Barometer Jabar – Yayasan Mardiwijana Bandung-Satya Winaya menyelenggarakan pelatihan Penyadaran Diri dalam Merawat Bumi, Kamis (4/1/2024).
Menurut Ketua Yayasan Mardiwijana Bandung Dr. Ir. Sherly Iliana, MM., pelatihan tersebut menjadi landasan transformasi dalam upaya meningkatkan kualitas pembelajaran.
Melalui kegiatan tersebut, Sherly mengajak 200 guru sekolah Santo Aloysius untuk menjadi agen perubahan dalam mengelola dan melindungi bumi.
Mereka juga diharapkan memiliki komitmen dan tanggung jawab tinggi untuk mendidik para siswa dan generasi muda dalam melindungi bumi.
Dari kegiatan bertajuk “A New Beginning of Sustainable Future” tersebut, diharapkan Sherly dapat memberikan dampak yang luas ke seluruh lapisan masyarakat dan dunia.
Acara dirangkaikan dengan penanaman benih sayuran yang dilakukan seluruh peserta. Mereka akan merawatnya hingga 35 hari ke depan.
“Esensi dari kegiatan ini sebenarnya adalah bagaimana para peserta menanam atas dasar kecintaan dan penyadaran diri akan lingkungan,” jelas Sherly.
Menurutnya, setiap orang dapat menanam atau melakukan kegiatan apapun. Namun yang terpenting, bagaimana setiap orang melakukan kegiatan itu untuk bumi sebagai rumah kita.
Sementara itu, Pastor Agustinus Sudarno, OSC., M.Pd. menandaskan nilai utama dari kegiatan tersebut adalah penyadaran diri terhadap bumi.
“Jadi yang harus diperhatikan oleh kita adalah give and take, bukan take and give. Artinya, apa yang kita lakukan untuk bumi, bukan sebaliknya,” ujarnya.
Penyadaran diri yang dimaksud Pastor Agustinus adalah bahwa setiap perbuatan akan selalu dilandasi dengan cinta.
Demikian halnya ketika berbuat sesuatu untuk bumi, jika dilandasi dengan cinta, maka dampaknya akan sangat baik.
Ia menambahkan, bumi akan memberikan yang terbaik bagi siapapun yang merawatnya dengan cinta.

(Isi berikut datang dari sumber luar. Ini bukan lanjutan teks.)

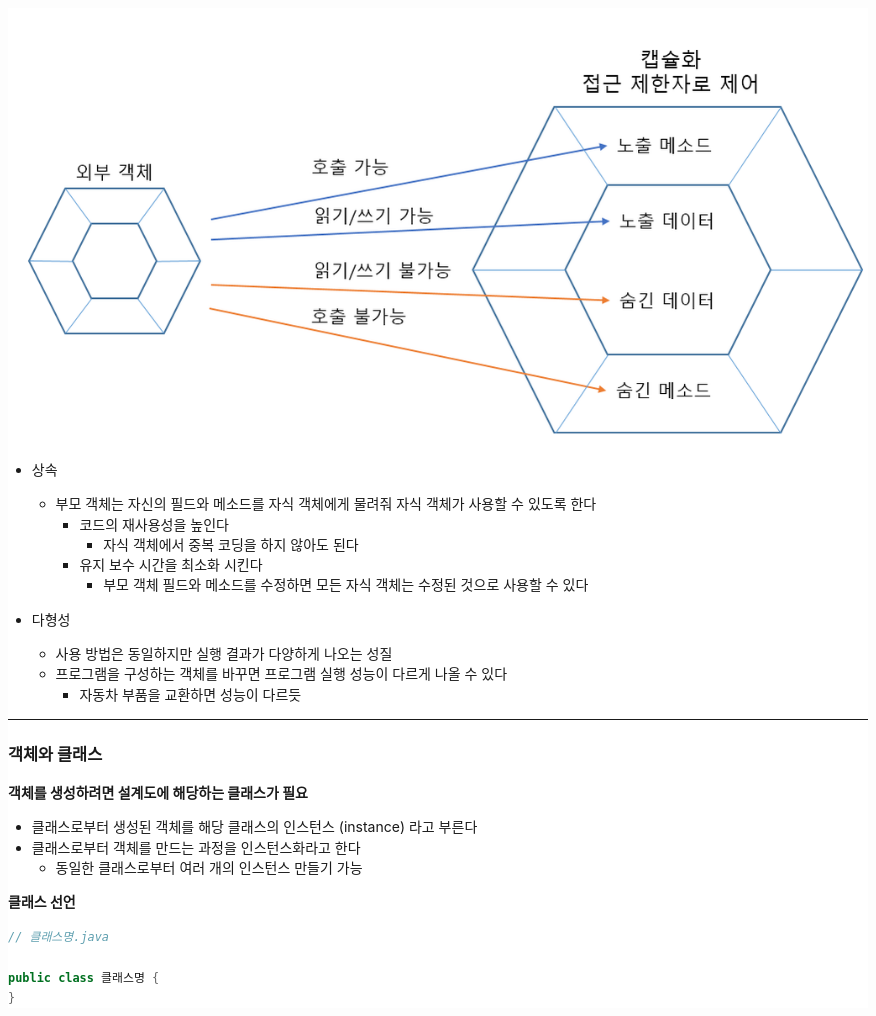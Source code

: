 ​	![캡슐화](./07_Class.assets/encapsulation.png)	

* 상속
  * 부모 객체는 자신의 필드와 메소드를 자식 객체에게 물려줘 자식 객체가 사용할 수 있도록 한다
    * 코드의 재사용성을 높인다
      * 자식 객체에서 중복 코딩을 하지 않아도 된다
    * 유지 보수 시간을 최소화 시킨다
      * 부모 객체 필드와 메소드를 수정하면 모든 자식 객체는 수정된 것으로 사용할 수 있다

* 다형성
  * 사용 방법은 동일하지만 실행 결과가 다양하게 나오는 성질
  * 프로그램을 구성하는 객체를 바꾸면 프로그램 실행 성능이 다르게 나올 수 있다
    * 자동차 부품을 교환하면 성능이 다르듯

---

### 객체와 클래스

**객체를 생성하려면 설계도에 해당하는 클래스가 필요**

* 클래스로부터 생성된 객체를 해당 클래스의 인스턴스 (instance) 라고 부른다
* 클래스로부터 객체를 만드는 과정을 인스턴스화라고 한다
  * 동일한 클래스로부터 여러 개의 인스턴스 만들기 가능



**클래스 선언**

```java
// 클래스명.java

public class 클래스명 {
}
```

“Maka, lakukanlah dengan cinta untuk bumi sebagai rumah kita bersama,” ajaknya.
Menurut panitia penyelenggara, Elia Hasudungan Butarbutar dan Francisca Anie Triastuti, setiap peserta akan membuat refleksi selama merawat tanaman sayuran yang mereka tanam.
“Harapannya, semua pengalaman dapat diintegrasikan dalam tugas mereka sebagai guru dan menjadi teladan bagi para siswa,” ujar Francisca.

Selain menanam, peserta pelatihan juga megikuti praktik Ecoprint, dimana bahan-bahan dari alam digunakan untuk membuat seni motif diatas sehelai kain.
“Pembuatannya dilakukan dengan teknik Botanical Spring atau biasa disebut teknik steam (kukus),” tambah Elia.
Sebelumnya, kain yang digunakan terlebih dahulu diolah melalui beberapa tahapan seperti scouring, mordanting, dan fiksasi.
Setelahnya, para peserta menyusun daun, bunga, akar, dan bahan lainnya. Kain kemudian digulung dan dikukus selama sekira 1,5 jam.
Setelah tahap pengukusan selesai, barulah peserta dapat melihat hasil cetak alami, berbentuk motif sesuai bahan yang digunakan.